Provided data ::
_ _ _

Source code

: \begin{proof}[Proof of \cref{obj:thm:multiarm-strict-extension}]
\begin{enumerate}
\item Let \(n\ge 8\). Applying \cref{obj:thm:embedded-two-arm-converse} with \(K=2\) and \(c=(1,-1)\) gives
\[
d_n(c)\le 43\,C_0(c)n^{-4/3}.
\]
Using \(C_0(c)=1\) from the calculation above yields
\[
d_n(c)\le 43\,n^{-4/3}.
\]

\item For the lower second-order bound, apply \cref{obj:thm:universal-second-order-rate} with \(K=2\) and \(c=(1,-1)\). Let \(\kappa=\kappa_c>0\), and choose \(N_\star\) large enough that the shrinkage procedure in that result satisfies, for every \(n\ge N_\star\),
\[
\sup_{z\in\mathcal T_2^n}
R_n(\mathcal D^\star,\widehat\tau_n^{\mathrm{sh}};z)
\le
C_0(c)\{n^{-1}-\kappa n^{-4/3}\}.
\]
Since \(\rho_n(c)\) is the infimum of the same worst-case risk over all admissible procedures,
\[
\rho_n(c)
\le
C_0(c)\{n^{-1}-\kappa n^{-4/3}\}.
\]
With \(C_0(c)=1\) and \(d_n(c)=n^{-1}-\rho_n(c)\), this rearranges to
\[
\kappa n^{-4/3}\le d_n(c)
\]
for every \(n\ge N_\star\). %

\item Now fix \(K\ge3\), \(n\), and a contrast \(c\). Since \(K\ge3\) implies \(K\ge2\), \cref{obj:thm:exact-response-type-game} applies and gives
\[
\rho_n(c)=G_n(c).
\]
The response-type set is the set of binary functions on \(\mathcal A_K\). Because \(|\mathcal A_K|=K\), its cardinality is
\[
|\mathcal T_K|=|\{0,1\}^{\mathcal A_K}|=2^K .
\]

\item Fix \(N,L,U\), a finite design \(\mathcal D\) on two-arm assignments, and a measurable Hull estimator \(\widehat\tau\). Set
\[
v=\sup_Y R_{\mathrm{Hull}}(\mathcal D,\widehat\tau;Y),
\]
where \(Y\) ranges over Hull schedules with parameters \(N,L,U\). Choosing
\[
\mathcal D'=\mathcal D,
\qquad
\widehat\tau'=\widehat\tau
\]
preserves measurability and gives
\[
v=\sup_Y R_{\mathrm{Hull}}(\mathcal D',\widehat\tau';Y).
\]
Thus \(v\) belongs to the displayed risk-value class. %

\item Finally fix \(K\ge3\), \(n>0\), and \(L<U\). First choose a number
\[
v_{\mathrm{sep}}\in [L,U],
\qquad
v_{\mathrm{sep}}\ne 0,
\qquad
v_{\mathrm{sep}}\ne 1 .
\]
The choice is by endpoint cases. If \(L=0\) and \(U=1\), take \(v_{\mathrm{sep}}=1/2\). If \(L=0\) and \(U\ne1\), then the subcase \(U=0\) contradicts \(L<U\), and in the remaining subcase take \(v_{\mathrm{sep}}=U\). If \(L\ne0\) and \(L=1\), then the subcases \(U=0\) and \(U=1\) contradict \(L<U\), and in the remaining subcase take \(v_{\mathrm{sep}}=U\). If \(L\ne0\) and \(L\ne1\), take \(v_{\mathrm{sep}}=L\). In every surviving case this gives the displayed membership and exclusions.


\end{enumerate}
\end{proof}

_ _ _

Your answer should consist of copies of the lines above that include the string "proof".

Problem solution ::
: \begin{proof}[Proof of \cref{obj:thm:multiarm-strict-extension}]
\end{proof}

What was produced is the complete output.